A helicopter view of the devastation over Louisiana and Mississippi revealed people standing on black rooftops, baking in the sunshine while waiting for rescue boats.

 

"I can only imagine that this is what Hiroshima looked like 60 years ago," said Mississippi Gov. Haley Barbour after touring the destruction by air Tuesday.

 

All day long, rescuers in boats and helicopters plucked bedraggled flood refugees from rooftops and attics. Louisiana Lt. Gov. Mitch Landrieu said 3,000 people have been rescued by boat and air, some placed shivering and wet into helicopter baskets. They were brought by the truckload into shelters, some in wheelchairs and some carrying babies, with stories of survival and of those who didn't make it.

 

"Oh my God, it was hell," said Kioka Williams, who had to hack through the ceiling of the beauty shop where she worked as floodwaters rose in New Orleans' low-lying Ninth Ward. "We were screaming, hollering, flashing lights.

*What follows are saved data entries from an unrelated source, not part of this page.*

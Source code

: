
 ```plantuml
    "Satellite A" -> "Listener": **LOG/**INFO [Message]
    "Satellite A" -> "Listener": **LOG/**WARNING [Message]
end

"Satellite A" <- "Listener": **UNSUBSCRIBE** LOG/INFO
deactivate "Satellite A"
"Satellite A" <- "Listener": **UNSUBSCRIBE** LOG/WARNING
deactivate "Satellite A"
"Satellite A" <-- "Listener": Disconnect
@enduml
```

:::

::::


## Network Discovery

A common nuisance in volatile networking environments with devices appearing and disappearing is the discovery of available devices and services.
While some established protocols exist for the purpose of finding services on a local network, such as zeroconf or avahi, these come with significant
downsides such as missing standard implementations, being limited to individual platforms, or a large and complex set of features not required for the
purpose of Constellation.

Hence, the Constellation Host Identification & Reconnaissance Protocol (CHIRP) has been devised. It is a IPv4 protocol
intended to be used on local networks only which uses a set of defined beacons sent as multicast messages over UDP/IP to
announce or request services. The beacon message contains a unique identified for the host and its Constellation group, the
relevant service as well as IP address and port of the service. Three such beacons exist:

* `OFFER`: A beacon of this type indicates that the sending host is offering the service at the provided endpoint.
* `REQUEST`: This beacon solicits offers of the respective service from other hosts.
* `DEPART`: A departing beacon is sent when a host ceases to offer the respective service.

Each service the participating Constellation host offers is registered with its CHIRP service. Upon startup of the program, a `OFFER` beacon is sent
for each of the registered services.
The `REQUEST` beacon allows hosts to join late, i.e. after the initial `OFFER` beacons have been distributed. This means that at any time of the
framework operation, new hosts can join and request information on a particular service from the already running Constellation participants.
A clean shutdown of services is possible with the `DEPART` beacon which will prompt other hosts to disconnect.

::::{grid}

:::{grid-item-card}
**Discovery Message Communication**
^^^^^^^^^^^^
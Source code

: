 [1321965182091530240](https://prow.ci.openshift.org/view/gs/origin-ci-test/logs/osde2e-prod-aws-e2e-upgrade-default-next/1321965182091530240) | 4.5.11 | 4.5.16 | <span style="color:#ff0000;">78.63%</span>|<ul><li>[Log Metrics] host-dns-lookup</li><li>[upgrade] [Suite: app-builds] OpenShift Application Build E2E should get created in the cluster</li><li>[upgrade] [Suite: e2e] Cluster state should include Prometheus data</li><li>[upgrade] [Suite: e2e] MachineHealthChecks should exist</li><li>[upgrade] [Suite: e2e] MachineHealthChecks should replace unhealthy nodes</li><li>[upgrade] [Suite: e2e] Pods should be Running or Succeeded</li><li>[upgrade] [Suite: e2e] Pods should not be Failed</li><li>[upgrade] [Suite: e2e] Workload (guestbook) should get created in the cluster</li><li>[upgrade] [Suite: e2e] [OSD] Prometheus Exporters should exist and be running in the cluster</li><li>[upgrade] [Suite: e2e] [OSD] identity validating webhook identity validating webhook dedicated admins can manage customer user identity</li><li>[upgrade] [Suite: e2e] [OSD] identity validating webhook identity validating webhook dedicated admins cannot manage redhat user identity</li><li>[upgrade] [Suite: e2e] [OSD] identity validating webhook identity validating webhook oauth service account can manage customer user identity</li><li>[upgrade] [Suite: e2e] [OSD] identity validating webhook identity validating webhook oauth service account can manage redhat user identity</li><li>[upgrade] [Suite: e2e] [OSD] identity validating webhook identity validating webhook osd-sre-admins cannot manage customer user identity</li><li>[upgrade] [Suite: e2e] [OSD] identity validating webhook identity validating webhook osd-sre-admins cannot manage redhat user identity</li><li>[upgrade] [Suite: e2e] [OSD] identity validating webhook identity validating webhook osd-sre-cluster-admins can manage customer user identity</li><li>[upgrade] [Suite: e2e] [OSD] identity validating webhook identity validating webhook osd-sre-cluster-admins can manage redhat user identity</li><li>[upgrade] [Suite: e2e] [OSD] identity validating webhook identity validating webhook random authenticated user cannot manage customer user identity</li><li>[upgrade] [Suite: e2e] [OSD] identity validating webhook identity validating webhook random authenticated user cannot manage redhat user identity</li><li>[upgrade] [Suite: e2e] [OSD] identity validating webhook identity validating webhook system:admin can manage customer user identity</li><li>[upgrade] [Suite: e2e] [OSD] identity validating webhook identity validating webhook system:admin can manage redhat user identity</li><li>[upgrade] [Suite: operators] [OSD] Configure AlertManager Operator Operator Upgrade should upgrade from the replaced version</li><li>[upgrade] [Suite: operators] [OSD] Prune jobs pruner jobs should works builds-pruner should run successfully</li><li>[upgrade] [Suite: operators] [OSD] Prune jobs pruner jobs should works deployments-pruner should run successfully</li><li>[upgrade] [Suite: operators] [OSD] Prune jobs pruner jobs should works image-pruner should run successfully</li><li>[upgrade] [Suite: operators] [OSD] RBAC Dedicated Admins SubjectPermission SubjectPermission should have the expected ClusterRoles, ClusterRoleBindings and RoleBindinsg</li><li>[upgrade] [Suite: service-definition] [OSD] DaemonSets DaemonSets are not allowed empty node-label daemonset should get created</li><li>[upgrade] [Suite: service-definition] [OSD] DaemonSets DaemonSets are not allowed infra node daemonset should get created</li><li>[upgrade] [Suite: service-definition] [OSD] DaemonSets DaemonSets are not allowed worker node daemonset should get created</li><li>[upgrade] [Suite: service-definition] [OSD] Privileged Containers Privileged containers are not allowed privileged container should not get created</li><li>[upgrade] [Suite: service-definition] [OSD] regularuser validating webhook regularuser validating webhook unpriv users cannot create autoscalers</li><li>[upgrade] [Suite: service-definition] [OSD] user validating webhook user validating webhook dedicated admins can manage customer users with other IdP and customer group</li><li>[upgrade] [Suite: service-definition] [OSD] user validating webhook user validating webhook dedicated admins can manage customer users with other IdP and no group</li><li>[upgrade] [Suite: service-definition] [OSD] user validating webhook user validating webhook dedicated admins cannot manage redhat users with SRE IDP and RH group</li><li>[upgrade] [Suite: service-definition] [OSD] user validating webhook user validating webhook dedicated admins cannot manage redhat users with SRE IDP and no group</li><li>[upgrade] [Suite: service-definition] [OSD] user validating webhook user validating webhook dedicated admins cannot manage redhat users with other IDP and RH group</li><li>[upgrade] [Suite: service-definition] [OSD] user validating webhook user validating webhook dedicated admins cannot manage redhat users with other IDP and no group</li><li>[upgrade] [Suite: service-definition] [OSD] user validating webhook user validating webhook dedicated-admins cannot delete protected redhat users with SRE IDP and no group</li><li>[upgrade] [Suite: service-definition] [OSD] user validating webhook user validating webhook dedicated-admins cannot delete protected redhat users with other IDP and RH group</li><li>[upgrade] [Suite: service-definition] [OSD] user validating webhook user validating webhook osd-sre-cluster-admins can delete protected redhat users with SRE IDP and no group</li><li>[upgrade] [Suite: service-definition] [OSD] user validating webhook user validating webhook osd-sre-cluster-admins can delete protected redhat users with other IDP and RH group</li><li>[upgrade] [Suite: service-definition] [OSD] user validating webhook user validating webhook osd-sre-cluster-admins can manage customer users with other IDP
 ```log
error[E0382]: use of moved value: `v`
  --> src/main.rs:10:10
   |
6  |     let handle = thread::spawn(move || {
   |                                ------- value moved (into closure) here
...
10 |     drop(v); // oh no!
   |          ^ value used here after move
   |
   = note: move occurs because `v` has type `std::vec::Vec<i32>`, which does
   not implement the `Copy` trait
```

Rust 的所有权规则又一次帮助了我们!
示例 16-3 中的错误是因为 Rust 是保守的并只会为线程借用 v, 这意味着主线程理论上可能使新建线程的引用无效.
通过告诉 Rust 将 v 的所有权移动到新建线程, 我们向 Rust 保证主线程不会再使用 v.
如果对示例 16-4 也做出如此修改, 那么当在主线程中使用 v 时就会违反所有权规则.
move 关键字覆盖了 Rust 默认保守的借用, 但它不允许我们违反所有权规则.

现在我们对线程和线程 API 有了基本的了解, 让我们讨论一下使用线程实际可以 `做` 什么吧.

It was complete chaos."

 

Looting broke out in some New Orleans neighborhoods, prompting authorities to send more than 70 additional officers and an armed personnel carrier into the city. One police officer was shot in the head by a looter but was expected to recover, authorities said.

 

A giant new Wal-Mart in New Orleans was looted, and the entire gun collection was taken, The Times-Picayune newspaper reported. "There are gangs of armed men in the city moving around the city," said Ebbert, the city's homeland security chief. Also, looters tried to break into Children's Hospital, the governor's office said.

 

On New Orleans' Canal Street, dozens of looters ripped open the steel gates on clothing and jewelry stores and grabbed merchandise. In Biloxi, Miss., people picked through casino slot machines for coins and ransacked other businesses. In some cases, the looting took place in full view of police and National Guardsmen.

 

Blanco acknowledged that looting was a severe problem but said that officials had to focus on survivors. "We don't like looters one bit, but first and foremost is search and rescue," she said.

 

Officials said it was simply too early to estimate a death toll. One Mississippi county alone said it had suffered at least 100 deaths, and officials are "very, very worried that this is going to go a lot higher," said Joe Spraggins, civil defense director for Harrison County, home to Biloxi and Gulfport. In neighboring Jackson County, officials said at least 10 deaths were blamed on the storm.

 

Several of the dead in Harrison County were from a beachfront apartment building that collapsed under a 25-foot wall of water as Hurricane Katrina slammed the Gulf Coast with 145-mph winds Monday. Louisiana officials said many were feared dead there, too, making Katrina one of the most punishing storms to hit the United States in decades.

 

Blanco asked residents to spend Wednesday in prayer.

 

"That would be the best thing to calm our spirits and thank our Lord that we are survivors," she said. "Slowly, gradually, we will recover; we will survive; we will rebuild."

 

Across Louisiana, Mississippi and Alabama, more than 1 million residents remained without electricity, some without clean drinking water. Officials said it could be weeks, if not months, before most evacuees will be able to return.

 

Emergency medical teams from across the country were sent into the region and President Bush cut short his Texas vacation Tuesday to return to Washington to focus on the storm damage.

 

Also, the Bush administration decided to release crude oil from federal petroleum reserves to help refiners whose supply was disrupted by Katrina. The announcement helped push oil prices lower.

 

Katrina, which was downgraded to a tropical depression, packed winds around 30 mph as it moved through the Ohio Valley early Wednesday, with the potential to dump 8 inches of rain and spin off deadly tornadoes.

 

The remnants of Katrina spawned bands of storms and tornadoes across Georgia that caused at least two deaths, multiple injuries and leveled dozens of buildings. A tornado damaged 13 homes near Marshall, Va.